June 6 Tuesday – Isabel Lyon’s journal # 2: “Wrote Mr. Duneka not to trouble Mr. Howells about the book or Mark Twain letters. C.C. & J.L.C. want to collect & compile the letters” [MTP TS 20].
writes of Clemens’ attempt to persuade Howells to take on his biography:
…Howells ultimately declined the biography project. In early June [June 6], after discussing the matter with his daughters, Twain had Isabel write to Duneka, asking him not to bother Howells about editing his letters as now Clara and Jean had expressed interest in the project (even though in January he had suggested that Isabel should edit them). Two weeks later, he wrote Clara at her Norfolk, Connecticut, sanitarium saying he had appointed “you and Jean to arrange and publish my ‘Letters’ some day—I don’t want it done by any outsider. Miss Lyon can do the work, and do it well…and take a tenth of the royalty resulting.” Just three months later Twain changed his mind again, telling Isabel that Clara would be the principal editor and she could assist in the project. Jean was out. Visions of royalties danced in Isabel’s head… [MTOW 59]. Note: we cannot know for sure what danced in the head of Miss Lyon, but such assumptions may make for good book selling.

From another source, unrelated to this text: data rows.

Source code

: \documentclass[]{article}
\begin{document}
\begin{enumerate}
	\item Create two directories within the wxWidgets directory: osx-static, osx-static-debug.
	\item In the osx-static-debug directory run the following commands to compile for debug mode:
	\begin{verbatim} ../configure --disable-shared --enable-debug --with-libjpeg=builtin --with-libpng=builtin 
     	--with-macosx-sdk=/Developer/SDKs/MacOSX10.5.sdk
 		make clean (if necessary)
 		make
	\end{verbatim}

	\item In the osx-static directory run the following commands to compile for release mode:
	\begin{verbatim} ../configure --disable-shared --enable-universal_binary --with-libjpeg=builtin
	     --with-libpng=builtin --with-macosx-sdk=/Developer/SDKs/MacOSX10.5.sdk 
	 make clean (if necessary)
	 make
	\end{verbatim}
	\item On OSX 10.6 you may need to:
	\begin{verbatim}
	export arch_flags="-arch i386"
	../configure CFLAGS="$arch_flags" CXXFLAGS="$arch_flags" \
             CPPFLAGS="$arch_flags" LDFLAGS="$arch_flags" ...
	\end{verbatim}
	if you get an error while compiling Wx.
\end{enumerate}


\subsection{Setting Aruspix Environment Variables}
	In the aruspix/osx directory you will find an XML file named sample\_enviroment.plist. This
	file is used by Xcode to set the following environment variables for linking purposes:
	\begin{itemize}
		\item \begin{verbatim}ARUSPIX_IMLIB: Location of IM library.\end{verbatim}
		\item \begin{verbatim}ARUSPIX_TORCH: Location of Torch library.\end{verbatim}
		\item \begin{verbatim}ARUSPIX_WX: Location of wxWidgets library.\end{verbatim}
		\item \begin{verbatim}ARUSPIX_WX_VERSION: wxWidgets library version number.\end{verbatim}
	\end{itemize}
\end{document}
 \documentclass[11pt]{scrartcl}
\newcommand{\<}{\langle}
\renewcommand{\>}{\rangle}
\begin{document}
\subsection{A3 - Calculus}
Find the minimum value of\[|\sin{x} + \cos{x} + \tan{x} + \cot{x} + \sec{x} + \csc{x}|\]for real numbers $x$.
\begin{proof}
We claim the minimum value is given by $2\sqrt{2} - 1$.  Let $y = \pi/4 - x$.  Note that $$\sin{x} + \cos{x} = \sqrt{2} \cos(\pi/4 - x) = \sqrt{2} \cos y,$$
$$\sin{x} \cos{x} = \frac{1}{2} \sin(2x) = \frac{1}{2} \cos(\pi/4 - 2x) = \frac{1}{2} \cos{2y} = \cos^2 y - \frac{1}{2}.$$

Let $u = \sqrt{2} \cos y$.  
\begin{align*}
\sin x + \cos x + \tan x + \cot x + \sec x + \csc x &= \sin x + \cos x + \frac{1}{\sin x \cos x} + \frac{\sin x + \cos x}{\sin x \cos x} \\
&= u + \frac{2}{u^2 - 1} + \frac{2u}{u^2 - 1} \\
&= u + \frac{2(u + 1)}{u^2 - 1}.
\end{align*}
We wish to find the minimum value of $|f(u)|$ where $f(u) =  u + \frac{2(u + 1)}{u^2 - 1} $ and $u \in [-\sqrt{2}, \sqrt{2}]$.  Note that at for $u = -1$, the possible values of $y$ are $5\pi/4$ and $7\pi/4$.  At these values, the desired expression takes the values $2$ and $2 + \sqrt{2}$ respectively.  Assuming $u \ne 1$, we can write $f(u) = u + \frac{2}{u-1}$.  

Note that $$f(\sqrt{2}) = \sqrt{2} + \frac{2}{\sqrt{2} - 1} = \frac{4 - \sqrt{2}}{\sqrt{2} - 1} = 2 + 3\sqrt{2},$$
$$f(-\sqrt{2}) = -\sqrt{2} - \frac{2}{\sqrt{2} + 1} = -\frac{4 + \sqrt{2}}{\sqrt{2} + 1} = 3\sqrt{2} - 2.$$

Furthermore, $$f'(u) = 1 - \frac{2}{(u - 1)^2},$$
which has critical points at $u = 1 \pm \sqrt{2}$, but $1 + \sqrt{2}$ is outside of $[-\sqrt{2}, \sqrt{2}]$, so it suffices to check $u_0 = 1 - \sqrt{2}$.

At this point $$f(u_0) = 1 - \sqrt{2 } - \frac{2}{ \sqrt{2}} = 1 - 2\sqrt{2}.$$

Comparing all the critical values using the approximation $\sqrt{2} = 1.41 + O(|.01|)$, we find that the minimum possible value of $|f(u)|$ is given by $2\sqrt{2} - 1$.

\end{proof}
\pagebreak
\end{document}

Frederick A. Duneka wrote to apologize to Sam for “an oversight of one of our staff,” who was to send Sam’s Congo article to Dr. Parke. They could not find an address for Parke, but only the Liverpool address of The Congo Newspaper; but there was no Parke there. This matter had not been reported to Clemens, so Duneka apologized, then added he hoped Sam liked his country place [MTP]. Note: Dr. Robert E. Park, not Parke.
Sam answered Duneka’s of this day: Don’t trouble Howells about the matter of preparing a book of Mark Twain letters. My daughters want to undertake it. This pleases me more than I can tell. It would have been their mother’s work; they recognize that it is theirs now for her sake. Shall be more than glad to have those little microbe books. The book I am writing has to have a large display of scientific learning in it in order to compel the gratitude of common schools and the public, and the burden of manufacturing it is beginning to tell on me. Help from other competent sources will be a relief to me, and I shall get it out of those little books. / Sincerely yours, …[MTP: Cushman file].
John R. Gow for the Congo Reform Assoc., Tremont Temple, wrote to Sam, quoting an Apr. 25 letter from Edmund Dene Morel of the English Congo Reform Assoc. to Dr. Park: “Mr. Clemens tells me that he has sent on to the American Congo Reform Association an article of about 10000 words entitled “King Leopold’s Soliloquy”, for you to use as you see fit.” Gow had not rec’d the article, and would appreciate having use of it [MTP]. Note: Miss Lyon answered for Sam on June 9.
John Larkin wrote to Sam enclosing a deed from Sam to Sandford Wilson for the Texas property that Sam needed to sign and swear before a notary, then return [MTP]. Note: Archer Co. Texas land of Livy’s.